A class action lawsuit (Ashker v. Governor of California)—brought by the Center for Constitutional Rights on behalf of a group of incarcerated people—led to a 2015 settlement that included several major restrictions to solitary confinement, including returning many people in solitary back to the general prison population.
But since then, the Center for Constitutional Rights has argued that the state’s department of corrections violated the agreement. “We found that a lot of our clients were being moved out of solitary confinement and put into Level IV ‘general population’ units,” says Rachel Meeropol, a lawyer at the Center for Constitutional Rights. “They had the same or even less out of cell time than they had had in solitary confinement [fewer than ten hours out of cell per week].”
The California Department of Corrections and Rehabilitation also created a new “walk alone” status, Meeropol notes, where people were also experiencing solitary by another name. A district court judge ruled that the state had violated the 2015 settlement, but a ninth circuit judge overturned the ruling (and the Center for Constitutional Rights has petitioned for a rehearing).
At the federal level, nearly 10,000 people are held in solitary confinement, which is around 8 percent of people incarcerated in federal facilities, a higher rate than the national state average. President Joe Biden, during his campaign, promised to end solitary at the federal level, and a newly formed Federal Anti-Solitary Task Force is now pushing him to fulfill this pledge.
The task force recently released a blueprint for ending solitary at the federal level, emphasizing that this means ensuring that all alternatives to solitary—“regardless of what they are called”— are the opposite of solitary. It defines the opposite of solitary as “access to full days out-of-cell (at least fourteen hours) and congregate, meaningful programming and activities (at least seven hours)” without restraints and with other people.

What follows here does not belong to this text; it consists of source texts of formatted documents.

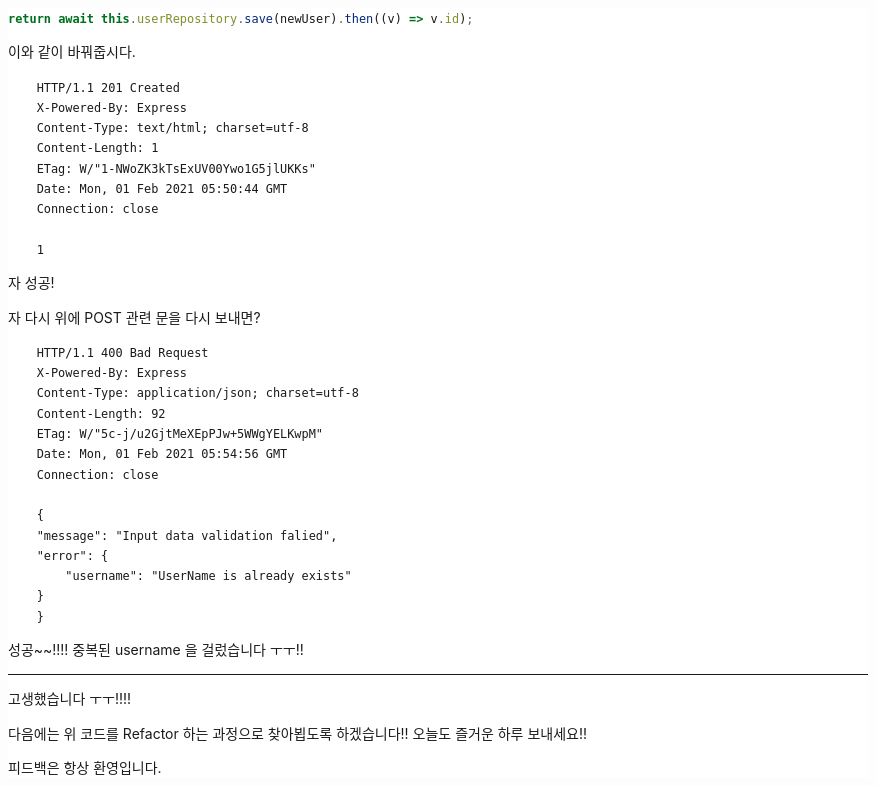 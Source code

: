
 ```typescript
return await this.userRepository.save(newUser).then((v) => v.id);
```

이와 같이 바꿔줍시다.

```http
    HTTP/1.1 201 Created
    X-Powered-By: Express
    Content-Type: text/html; charset=utf-8
    Content-Length: 1
    ETag: W/"1-NWoZK3kTsExUV00Ywo1G5jlUKKs"
    Date: Mon, 01 Feb 2021 05:50:44 GMT
    Connection: close

    1
```

자 성공!

자 다시 위에 POST 관련 문을 다시 보내면?

```http
    HTTP/1.1 400 Bad Request
    X-Powered-By: Express
    Content-Type: application/json; charset=utf-8
    Content-Length: 92
    ETag: W/"5c-j/u2GjtMeXEpPJw+5WWgYELKwpM"
    Date: Mon, 01 Feb 2021 05:54:56 GMT
    Connection: close

    {
    "message": "Input data validation falied",
    "error": {
        "username": "UserName is already exists"
    }
    }
```

성공~~!!!!
중복된 username 을 걸렀습니다 ㅜㅜ!!

---

고생했습니다 ㅜㅜ!!!!

다음에는 위 코드를 Refactor 하는 과정으로 찾아뵙도록 하겠습니다!!
오늘도 즐거운 하루 보내세요!!

피드백은 항상 환영입니다.
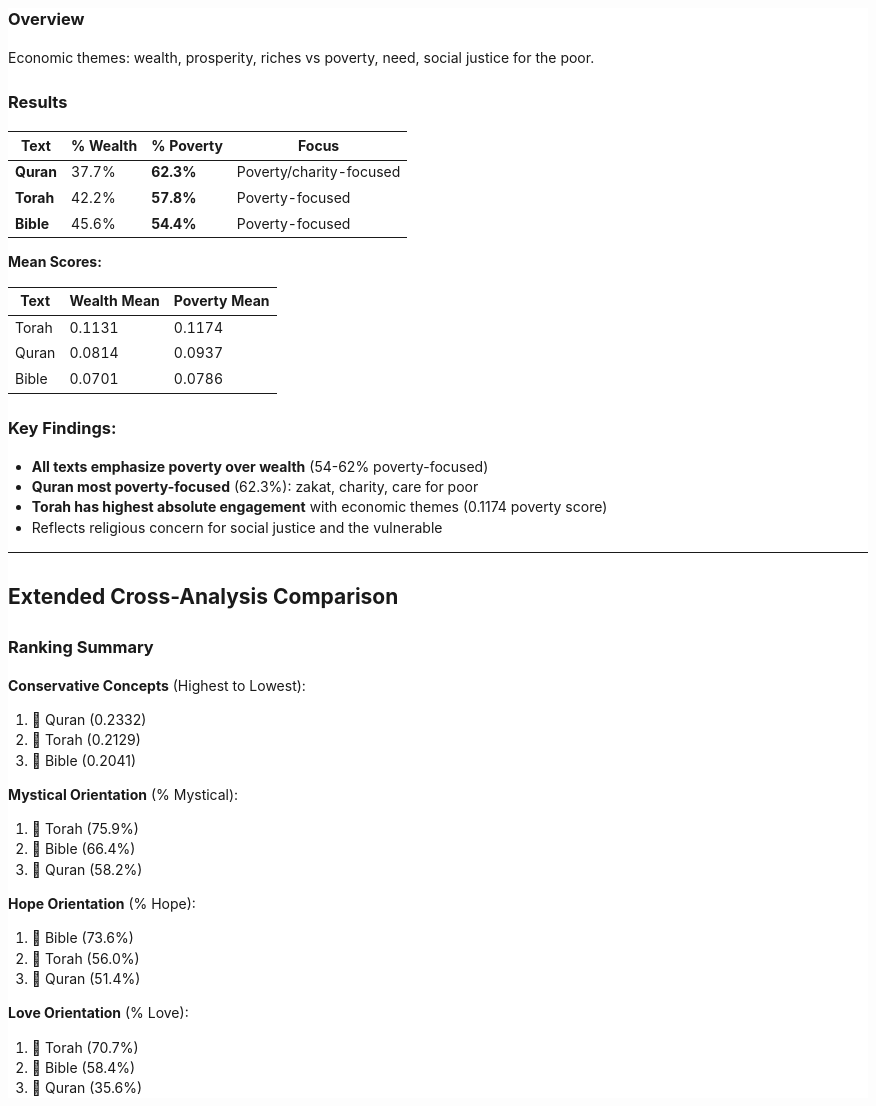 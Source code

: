 ### Overview
Economic themes: wealth, prosperity, riches vs poverty, need, social justice for the poor.

### Results

| Text | % Wealth | % Poverty | Focus |
|------|----------|-----------|-------|
| **Quran** | 37.7% | **62.3%** | Poverty/charity-focused |
| **Torah** | 42.2% | **57.8%** | Poverty-focused |
| **Bible** | 45.6% | **54.4%** | Poverty-focused |

**Mean Scores:**

| Text | Wealth Mean | Poverty Mean |
|------|------------|--------------|
| Torah | 0.1131 | 0.1174 |
| Quran | 0.0814 | 0.0937 |
| Bible | 0.0701 | 0.0786 |

### Key Findings:
- **All texts emphasize poverty over wealth** (54-62% poverty-focused)
- **Quran most poverty-focused** (62.3%): zakat, charity, care for poor
- **Torah has highest absolute engagement** with economic themes (0.1174 poverty score)
- Reflects religious concern for social justice and the vulnerable

---

## Extended Cross-Analysis Comparison

### Ranking Summary

**Conservative Concepts** (Highest to Lowest):
1. 🥇 Quran (0.2332)
2. 🥈 Torah (0.2129)
3. 🥉 Bible (0.2041)

**Mystical Orientation** (% Mystical):
1. 🥇 Torah (75.9%)
2. 🥈 Bible (66.4%)
3. 🥉 Quran (58.2%)

**Hope Orientation** (% Hope):
1. 🥇 Bible (73.6%)
2. 🥈 Torah (56.0%)
3. 🥉 Quran (51.4%)

**Love Orientation** (% Love):
1. 🥇 Torah (70.7%)
2. 🥈 Bible (58.4%)
3. 🥉 Quran (35.6%)
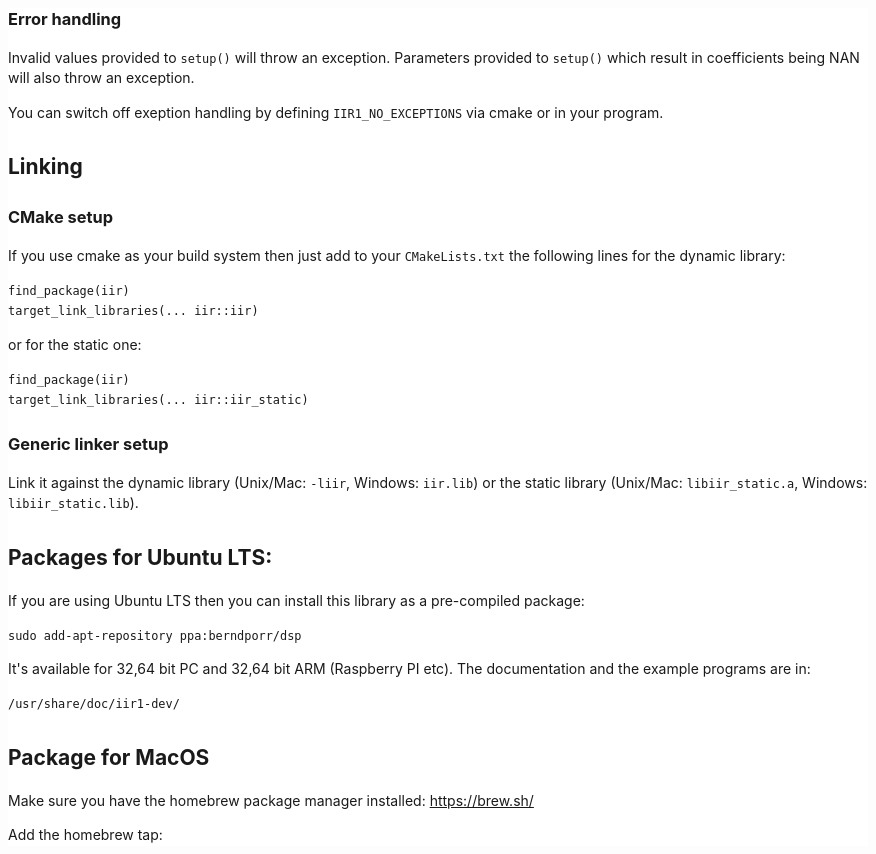 
### Error handling
Invalid values provided to `setup()` will throw
an exception. Parameters provided to `setup()` which
result in coefficients being NAN will also
throw an exception.

You can switch off exeption handling by defining
`IIR1_NO_EXCEPTIONS` via cmake or in your program.


## Linking

### CMake setup
If you use cmake as your build system then just add
to your `CMakeLists.txt` the following lines for the dynamic library:
```
find_package(iir)
target_link_libraries(... iir::iir)
```
or for the static one:
```
find_package(iir)
target_link_libraries(... iir::iir_static)
```

### Generic linker setup
Link it against the dynamic library
(Unix/Mac: `-liir`, Windows: `iir.lib`)
or the static library (Unix/Mac: `libiir_static.a`,
Windows: `libiir_static.lib`).



## Packages for Ubuntu LTS:

If you are using Ubuntu LTS then you can
install this library as a pre-compiled package:

```
sudo add-apt-repository ppa:berndporr/dsp
```

It's available for 32,64 bit PC and 32,64 bit ARM (Raspberry PI etc).
The documentation and the example programs are in:
```
/usr/share/doc/iir1-dev/
```

## Package for MacOS

Make sure you have the homebrew package manager installed: https://brew.sh/

Add the homebrew tap:
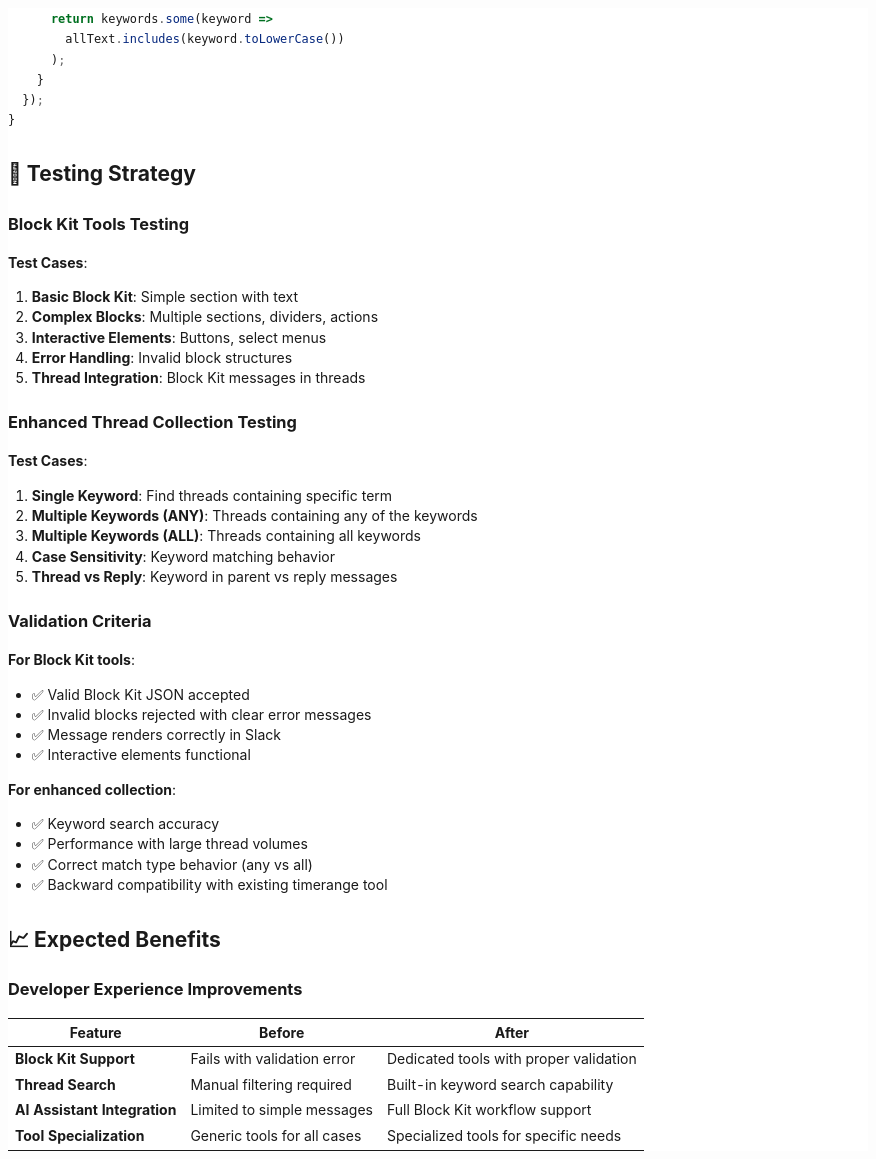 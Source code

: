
 ```typescript
      return keywords.some(keyword => 
        allText.includes(keyword.toLowerCase())
      );
    }
  });
}
```

## 🧪 Testing Strategy

### Block Kit Tools Testing

**Test Cases**:
1. **Basic Block Kit**: Simple section with text
2. **Complex Blocks**: Multiple sections, dividers, actions
3. **Interactive Elements**: Buttons, select menus
4. **Error Handling**: Invalid block structures
5. **Thread Integration**: Block Kit messages in threads

### Enhanced Thread Collection Testing

**Test Cases**:
1. **Single Keyword**: Find threads containing specific term
2. **Multiple Keywords (ANY)**: Threads containing any of the keywords
3. **Multiple Keywords (ALL)**: Threads containing all keywords
4. **Case Sensitivity**: Keyword matching behavior
5. **Thread vs Reply**: Keyword in parent vs reply messages

### Validation Criteria

**For Block Kit tools**:
- ✅ Valid Block Kit JSON accepted
- ✅ Invalid blocks rejected with clear error messages
- ✅ Message renders correctly in Slack
- ✅ Interactive elements functional

**For enhanced collection**:
- ✅ Keyword search accuracy
- ✅ Performance with large thread volumes
- ✅ Correct match type behavior (any vs all)
- ✅ Backward compatibility with existing timerange tool

## 📈 Expected Benefits

### Developer Experience Improvements

| Feature                     | Before                          | After                                |
| --------------------------- | ------------------------------- | ------------------------------------ |
| **Block Kit Support**       | Fails with validation error     | Dedicated tools with proper validation |
| **Thread Search**           | Manual filtering required       | Built-in keyword search capability   |
| **AI Assistant Integration** | Limited to simple messages     | Full Block Kit workflow support      |
| **Tool Specialization**     | Generic tools for all cases    | Specialized tools for specific needs |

Jessica Sandoval of Unlock the Box, who contributed to the task force’s blueprint, says that in laying out this definition, members aimed to “close as many loopholes as possible.” The task force also calls for much more transparency in solitary confinement reporting, as well as independent oversight.
Advocates and legislators tell The Progressive that ending solitary confinement—including all forms of solitary by another name—is necessary but far from sufficient for improving prison conditions. People also need meaningful opportunities. “The best way to reduce reliance on restrictive housing,” says Bonnie Tenneriello, “is to flood the general population with meaningful programs that offer earned good time, with education, and with opportunity.”